The Boeskys purchased the home from the Revson family of Revlon, who had purchased it from the newspaper publishing Cowles family, and the Strausses of Macy's had built the massive estate.
At this estate, Boesky and Seema raised their four handsome children.
Ivan Boesky profited from arbitrage trades of company stocks that were going to be acquired. He would learn that a company was soon to be purchased, so he would purchase the company's stock before the deal was made public and the stock price soared to the acquisition price.
This type of trade is completely legal, as long as all of the information has been made public. But, Boesky wanted an edge, so he cheated and traded off of exclusive, inside information.
It is estimated that Boesky made $65 million in 1984 when Chevron purchased Gulf and when Getty was purchased by Texaco.

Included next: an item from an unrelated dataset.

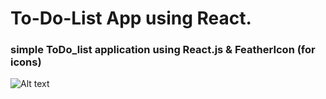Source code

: # To-Do-List App using React.

### simple ToDo_list application using React.js & FeatherIcon (for icons)

![Alt text]("./public/img/app_preview.gif")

He also made about $50 million in 1985 when Philip Morris acquired General Foods.
The man with the best knowledge of leveraged buyouts in the 1980s was Michael Milken of Drexel Burnham. Milken and Drexel would both underwrite debt for leveraged buyouts and would trade the high-yield, high-risk, junk-bonds that were used to finance leveraged buyouts.
Boesky would typically receive inside information about scheduled buyouts from junk-bond traders and takeover artists, and would cut a deal with the informant for a percentage of his profits from his arbitrage trades.

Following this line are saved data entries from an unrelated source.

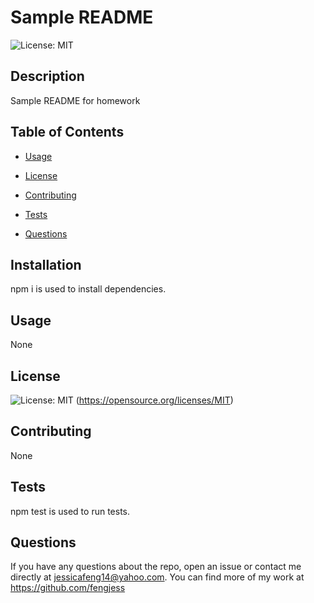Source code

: # Sample README

  ![License: MIT](https://img.shields.io/badge/License-MIT-yellow.svg)

  ## Description

  Sample README for homework

  ## Table of Contents

  * [Usage](#usage)

  * [License](#license)

  * [Contributing](#contributing)

  * [Tests](#tests)

  * [Questions](#questions)

  ## Installation

  npm i is used to install dependencies.

  ## Usage

  None

  ## License

  ![License: MIT](https://img.shields.io/badge/License-MIT-yellow.svg)
  (https://opensource.org/licenses/MIT)

  ## Contributing

  None

  ## Tests

  npm test is used to run tests.

  ## Questions

  If you have any questions about the repo, open an issue or contact me directly at jessicafeng14@yahoo.com.
  You can find more of my work at https://github.com/fengjess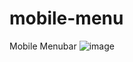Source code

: # mobile-menu
Mobile  Menubar
![image](https://github.com/nabinjana-dsc/mobile-menu/assets/120771456/86d801d6-9f21-415b-9a88-035fcc1a9435)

Boesky raised over $640 million in debt capital through Milken and Drexel, and used that money to place arbitrage trades, many of which were bets on Drexel's buyout deals.

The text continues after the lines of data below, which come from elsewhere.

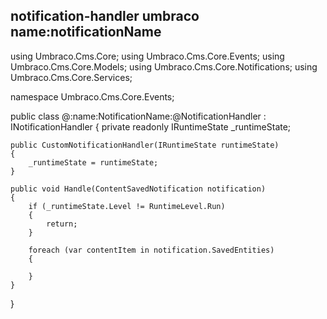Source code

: 
notification-handler
umbraco
name:notificationName
---
using Umbraco.Cms.Core;
using Umbraco.Cms.Core.Events;
using Umbraco.Cms.Core.Models;
using Umbraco.Cms.Core.Notifications;
using Umbraco.Cms.Core.Services;

namespace Umbraco.Cms.Core.Events;

public class @:name:NotificationName:@NotificationHandler : INotificationHandler<ContentSavedNotification>
{
    private readonly IRuntimeState _runtimeState;

    public CustomNotificationHandler(IRuntimeState runtimeState)
    {
        _runtimeState = runtimeState;
    }

    public void Handle(ContentSavedNotification notification)
    {
        if (_runtimeState.Level != RuntimeLevel.Run)
        {
            return;
        }

        foreach (var contentItem in notification.SavedEntities)
        {

        }
    }
}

At the height of Boesky's success in the mid 1980s, he had over $3 billion in a limited partnership which was primarily funded by debt.
He typically held positions in 75-100 stocks, hoping that the price of one stock would spike as a merger announcement neared.
Boesky maintained a staff of over 100 in his Fifth Ave office. But, some believe that his staff was used as a smoke screen, because he made many of his big trades based on inside information that he bargained for.
And, he was not discreet about many of his large positions. Boesky would often buy tens of thousands of shares of a company just a few days before a takeover deal was announced.
He frequently had a phone balanced on each shoulder, while he had eight people waiting on his 300 phone lines.
In an article by People Magazine, the author said that Boesky lived lavishly, but worked like he was in a sweatshop.
During the 1980s, Seema and Ivan were worth over $280 million and placed on the Forbes 400 wealthiest American list. Boesky didn't follow the normal 20% of profits and 2% management fee that most hedge funds follow. He took home a fat 50% of the profits.
Ivan reportedly visited one of the most expensive restaurants in New York at the time, and ordered every single entrèe on the menu, only to barely taste each item.
After Boesky was fined, he had The Jewish Theological Seminary take his name off of its new $20 million library in upper Manhattan, that he had pledged more than $2 million towards.
He served as an adjunct professor at Columbia's and NYU's graduate schools during the 1980s.
In 1985, he published a book about arbitrage, titled Merger Mania-Arbitrage: Wall Street's Best Kept Money-Making Secret. Boesky hoped that the book would help provide answers for people who failed to understand how he aggressively made his millions during the take-over era.
Boesky spoke at the School of Business Administration at Berkeley commencement in May of 1986.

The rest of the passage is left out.